Configure the Prometheus receiver to collect Kong AI Gateway Proxy metrics

Send Kong AI Gateway Proxy metrics to Splunk Observability Cloud.

You can monitor the performance of your Kong AI Gateway Proxy by configuring the Splunk Distribution of the OpenTelemetry Collector to send Kong AI Gateway Proxy metrics to Splunk Observability Cloud.

This solution uses the Prometheus receiver to collect metrics from Kong AI Gateway MCP Proxy, which exposes the Prometheus-compatible /metrics endpoint.

To configure the Prometheus receiver to collect Kong AI Gateway Proxy metrics, you must meet the following requirements.

  • You're using a supported Kong AI Gateway version for the metrics you want to monitor.

    • LLM metrics are generally available for Kong AI Gateway, but specific latency metrics require Kong AI Gateway 3.8 and higher.

    • MCP metrics require Kong AI Gateway 3.12 and higher.

  • You've enabled AI metrics for Kong AI Gateway. This step is required to collect AI metrics such as requests, costs, tokens, and MCP traffic. To enable them:

  • Your metrics are exposed in Prometheus format at the /metrics endpoint. This endpoint must be accessible with the Status API (preferred method; requires status_listen to be enabled) or the Admin API. For instructions, see Accessing the metrics in the Kong documentation.

  1. Deploy the Splunk Distribution of the OpenTelemetry Collector to your host or container platform:
  2. To manually activate the Prometheus receiver for Kong AI Gateway Proxy, make the following changes to your Collector values.yaml configuration file.
    1. Add prometheus/kong-ai-gateway to the receivers section. For example:
      YAML
      agent:
        config:
          receivers:
            prometheus/kong-ai-gateway:
              config:
                scrape_configs:
                - job_name: 'kong-ai-gateway-proxy'
                  scrape_interval: 15s 
                  metrics_path: /metrics
                  static_configs:
                  # Note that the URL to API is specific to your installation
                  - targets: ['http://{host}:{port}']
    2. Add prometheus/kong-ai-gateway to the metrics pipeline of the service section.
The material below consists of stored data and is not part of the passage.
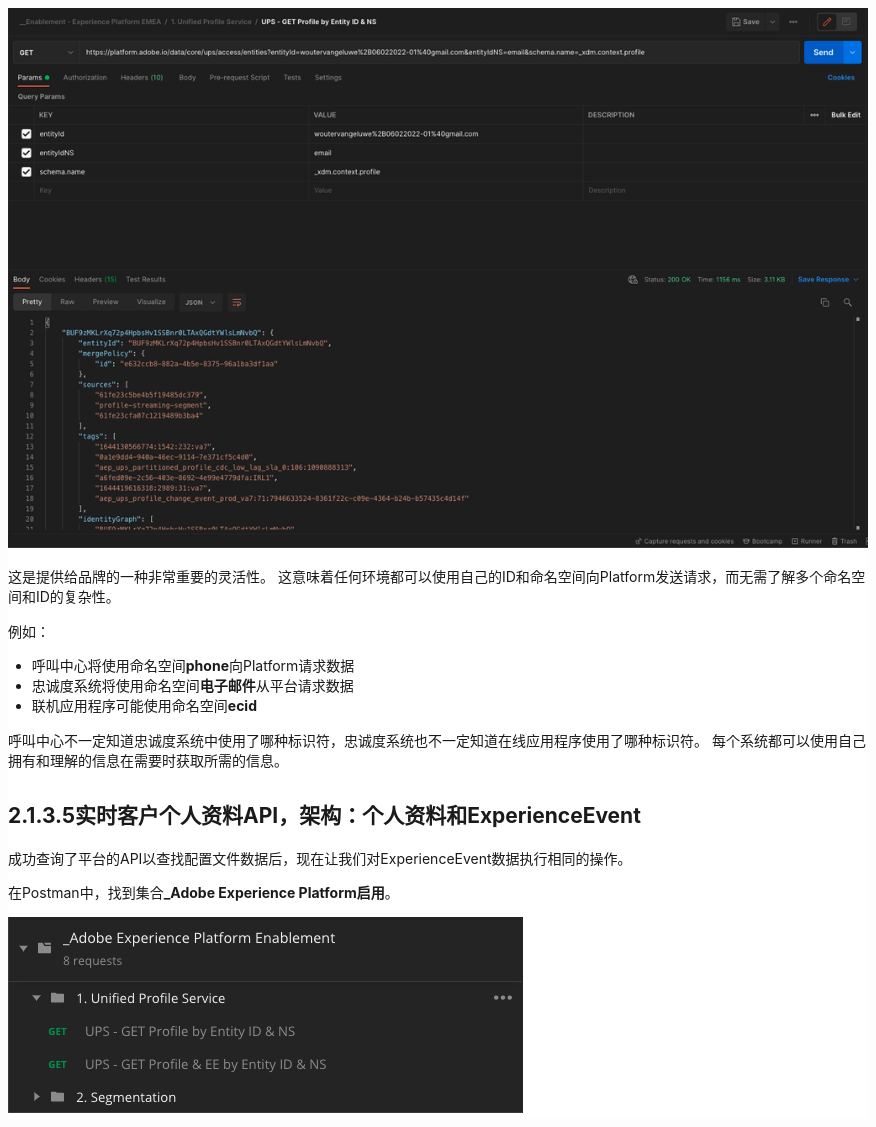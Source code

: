 ![Postman](./images/callemailresponse.png)

这是提供给品牌的一种非常重要的灵活性。 这意味着任何环境都可以使用自己的ID和命名空间向Platform发送请求，而无需了解多个命名空间和ID的复杂性。

例如：

- 呼叫中心将使用命名空间&#x200B;**phone**&#x200B;向Platform请求数据
- 忠诚度系统将使用命名空间&#x200B;**电子邮件**&#x200B;从平台请求数据
- 联机应用程序可能使用命名空间&#x200B;**ecid**

呼叫中心不一定知道忠诚度系统中使用了哪种标识符，忠诚度系统也不一定知道在线应用程序使用了哪种标识符。 每个系统都可以使用自己拥有和理解的信息在需要时获取所需的信息。

## 2.1.3.5实时客户个人资料API，架构：个人资料和ExperienceEvent

成功查询了平台的API以查找配置文件数据后，现在让我们对ExperienceEvent数据执行相同的操作。

在Postman中，找到集合&#x200B;**_Adobe Experience Platform启用**。

![Postman](./images/coll_enablement.png)
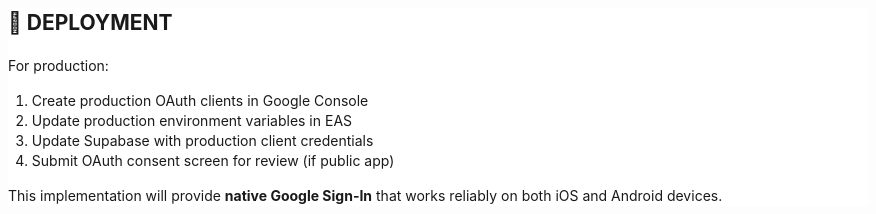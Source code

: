 
## 🚀 DEPLOYMENT

For production:
1. Create production OAuth clients in Google Console
2. Update production environment variables in EAS
3. Update Supabase with production client credentials
4. Submit OAuth consent screen for review (if public app)

This implementation will provide **native Google Sign-In** that works reliably on both iOS and Android devices.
For example:
      YAML
      service:
        pipelines:
          metrics:
            receivers:
              - prometheus/kong-ai-gateway
  3. Restart the Splunk Distribution of the OpenTelemetry Collector.

Configuration settings

To view the configuration options for the Prometheus receiver, see Settings.

Metrics

The following metrics are available for Kong AI Gateway Proxy. For more information, see Monitor AI LLM metrics in the Kong documentation.

LLM metrics

Metric name Type Description
kong_ai_llm_cost_total counter AI requests cost per ai_provider/cache in Kong.
kong_ai_llm_provider_latency_ms histogram LLM response latency for each AI plugin per ai_provider in Kong.
kong_ai_llm_requests_total counter AI requests total per ai_provider in Kong.
kong_ai_llm_tokens_total counter AI requests cost per ai_provider/cache in Kong.

MCP metrics

Attribute name Type Description
kong_ai_mcp_error_total counter Total MCP server errors by type.
kong_ai_mcp_latency_ms histogram MCP server latencies in milliseconds.
kong_ai_mcp_response_body_size_bytes histogram MCP server response body sizes in bytes.

Attributes

The following resource attributes are available for Kong AI Gateway Proxy.

LLM attributes

Attribute name Description
ai_provider The upstream LLM/AI provider routing traffic through Kong.
ai_model The specific model served by the AI provider.
cache_status Semantic cache hit/miss status. Empty if no cache is configured.
vector_db Vector database used for semantic caching. Empty if not used.
embeddings_provider Provider used to generate embeddings for cache lookups.
embeddings_model Model used to generate embeddings for cache lookups.
workspace Kong workspace isolating the configuration.
token_type The type of token count being tracked. Only available for the kong_ai_llm_tokens_total metric.

MCP attributes

Attribute name Description
service Name of the Kong service routing to the MCP server.
route Kong route matched for the MCP request.
method Invoked MCP JSON-RPC method.
workspace Kong workspace isolating the configuration.
tool_name Name of the MCP tool being called. Empty on errors before dispatch.
type Category/type of MCP error encountered. Only available for the kong_ai_mcp_error_total metric.